→ **Task item**: Output each entry below as it stands, leaving out every picture.

→ **Task input**:
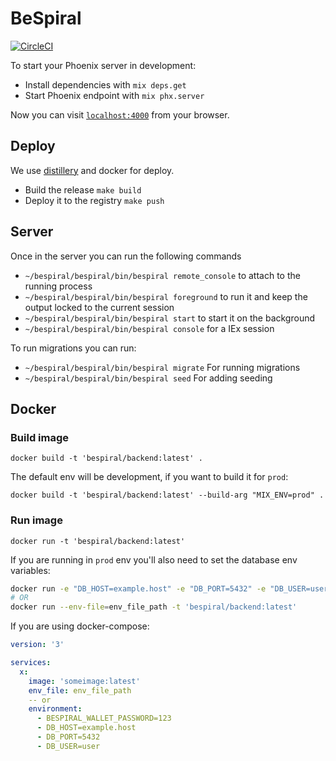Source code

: # BeSpiral

[![CircleCI](https://circleci.com/gh/BeSpiral/backend/tree/master.svg?style=svg&circle-token=0dde8b1ae9164d53b9d0e624b25cff89e2718ead)](https://circleci.com/gh/BeSpiral/backend/tree/master)

To start your Phoenix server in development:

  * Install dependencies with `mix deps.get`
  * Start Phoenix endpoint with `mix phx.server`

Now you can visit [`localhost:4000`](http://localhost:4000) from your browser.

## Deploy

We use [distillery](https://hexdocs.pm/distillery/home.html) and docker for deploy.

  * Build the release `make build`
  * Deploy it to the registry `make push`
  <!-- * Run it on production `` -->

## Server

Once in the server you can run the following commands

  * `~/bespiral/bespiral/bin/bespiral remote_console` to attach to the running process
  * `~/bespiral/bespiral/bin/bespiral foreground` to run it and keep the output locked to the current session
  * `~/bespiral/bespiral/bin/bespiral start` to start it on the background
  * `~/bespiral/bespiral/bin/bespiral console` for a IEx session
  
To run migrations you can run:

  * `~/bespiral/bespiral/bin/bespiral migrate` For running migrations
  * `~/bespiral/bespiral/bin/bespiral seed` For adding seeding

## Docker

### Build image
```
docker build -t 'bespiral/backend:latest' .
```

The default env will be development, if you want to build it for `prod`:

```
docker build -t 'bespiral/backend:latest' --build-arg "MIX_ENV=prod" .
```

### Run image
`docker run -t 'bespiral/backend:latest'`

If you are running in `prod` env you'll also need to set the database env variables:

```sh
docker run -e "DB_HOST=example.host" -e "DB_PORT=5432" -e "DB_USER=user" -e "DB_PASSWORD=123" -e "BESPIRAL_WALLET_PASSWORD=kw123" -t 'bespiral/backend:latest'
# OR
docker run --env-file=env_file_path -t 'bespiral/backend:latest'
```

If you are using docker-compose:

```yml
version: '3'

services:
  x:
    image: 'someimage:latest'
    env_file: env_file_path
    -- or
    environment:
      - BESPIRAL_WALLET_PASSWORD=123
      - DB_HOST=example.host
      - DB_PORT=5432
      - DB_USER=user
```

→ **Exercise response**:
Source code

: # BeSpiral

[![CircleCI](https://circleci.com/gh/BeSpiral/backend/tree/master.svg?style=svg&circle-token=0dde8b1ae9164d53b9d0e624b25cff89e2718ead)](https://circleci.com/gh/BeSpiral/backend/tree/master)

To start your Phoenix server in development:

  * Install dependencies with `mix deps.get`
  * Start Phoenix endpoint with `mix phx.server`

Now you can visit [`localhost:4000`](http://localhost:4000) from your browser.

## Deploy

We use [distillery](https://hexdocs.pm/distillery/home.html) and docker for deploy.

  * Build the release `make build`
  * Deploy it to the registry `make push`
  <!-- * Run it on production `` -->

## Server

Once in the server you can run the following commands

  * `~/bespiral/bespiral/bin/bespiral remote_console` to attach to the running process
  * `~/bespiral/bespiral/bin/bespiral foreground` to run it and keep the output locked to the current session
  * `~/bespiral/bespiral/bin/bespiral start` to start it on the background
  * `~/bespiral/bespiral/bin/bespiral console` for a IEx session
  
To run migrations you can run:

  * `~/bespiral/bespiral/bin/bespiral migrate` For running migrations
  * `~/bespiral/bespiral/bin/bespiral seed` For adding seeding

## Docker

### Build image
```
docker build -t 'bespiral/backend:latest' .
```

The default env will be development, if you want to build it for `prod`:

```
docker build -t 'bespiral/backend:latest' --build-arg "MIX_ENV=prod" .
```

### Run image
`docker run -t 'bespiral/backend:latest'`

If you are running in `prod` env you'll also need to set the database env variables:

```sh
docker run -e "DB_HOST=example.host" -e "DB_PORT=5432" -e "DB_USER=user" -e "DB_PASSWORD=123" -e "BESPIRAL_WALLET_PASSWORD=kw123" -t 'bespiral/backend:latest'
# OR
docker run --env-file=env_file_path -t 'bespiral/backend:latest'
```

If you are using docker-compose:

```yml
version: '3'

services:
  x:
    image: 'someimage:latest'
    env_file: env_file_path
    -- or
    environment:
      - BESPIRAL_WALLET_PASSWORD=123
      - DB_HOST=example.host
      - DB_PORT=5432
      - DB_USER=user
```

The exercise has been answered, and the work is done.